WORK TO BE COMPLETED – Please report every line in the material below where the word "department" is found.

================

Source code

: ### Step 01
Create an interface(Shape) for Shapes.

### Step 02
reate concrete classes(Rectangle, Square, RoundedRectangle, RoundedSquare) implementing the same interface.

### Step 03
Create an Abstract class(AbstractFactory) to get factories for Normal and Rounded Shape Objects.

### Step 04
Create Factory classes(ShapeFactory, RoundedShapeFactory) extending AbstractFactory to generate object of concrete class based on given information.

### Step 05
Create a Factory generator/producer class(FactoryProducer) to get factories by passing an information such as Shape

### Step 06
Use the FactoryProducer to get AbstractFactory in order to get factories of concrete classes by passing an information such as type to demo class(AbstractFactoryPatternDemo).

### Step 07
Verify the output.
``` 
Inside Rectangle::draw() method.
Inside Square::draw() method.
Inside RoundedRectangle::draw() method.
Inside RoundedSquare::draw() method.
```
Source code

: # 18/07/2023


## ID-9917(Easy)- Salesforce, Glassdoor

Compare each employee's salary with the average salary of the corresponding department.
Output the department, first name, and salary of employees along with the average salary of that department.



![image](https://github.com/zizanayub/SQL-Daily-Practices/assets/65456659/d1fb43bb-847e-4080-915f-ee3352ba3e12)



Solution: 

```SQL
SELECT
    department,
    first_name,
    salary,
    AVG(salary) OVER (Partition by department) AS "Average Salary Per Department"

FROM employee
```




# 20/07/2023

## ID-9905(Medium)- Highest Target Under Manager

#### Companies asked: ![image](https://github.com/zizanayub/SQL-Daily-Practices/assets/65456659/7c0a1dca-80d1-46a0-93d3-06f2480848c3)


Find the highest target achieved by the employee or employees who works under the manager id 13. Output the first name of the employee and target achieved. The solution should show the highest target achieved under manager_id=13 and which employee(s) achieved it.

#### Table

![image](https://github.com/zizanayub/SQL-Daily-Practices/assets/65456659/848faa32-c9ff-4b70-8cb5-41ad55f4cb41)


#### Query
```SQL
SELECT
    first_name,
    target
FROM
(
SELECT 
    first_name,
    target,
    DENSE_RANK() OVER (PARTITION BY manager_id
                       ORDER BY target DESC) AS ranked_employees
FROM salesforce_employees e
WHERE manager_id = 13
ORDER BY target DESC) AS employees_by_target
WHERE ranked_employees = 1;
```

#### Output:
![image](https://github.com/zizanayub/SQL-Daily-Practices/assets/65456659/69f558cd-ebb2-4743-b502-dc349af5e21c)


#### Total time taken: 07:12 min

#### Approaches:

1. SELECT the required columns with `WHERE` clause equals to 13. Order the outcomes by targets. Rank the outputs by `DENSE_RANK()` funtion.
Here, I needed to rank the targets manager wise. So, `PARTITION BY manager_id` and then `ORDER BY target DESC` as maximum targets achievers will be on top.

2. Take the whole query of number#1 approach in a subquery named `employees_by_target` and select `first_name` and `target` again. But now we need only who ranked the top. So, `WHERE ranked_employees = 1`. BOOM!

================

SOLUTION TO THE PROBLEM –
Compare each employee's salary with the average salary of the corresponding department.
Output the department, first name, and salary of employees along with the average salary of that department.
    department,
    AVG(salary) OVER (Partition by department) AS "Average Salary Per Department"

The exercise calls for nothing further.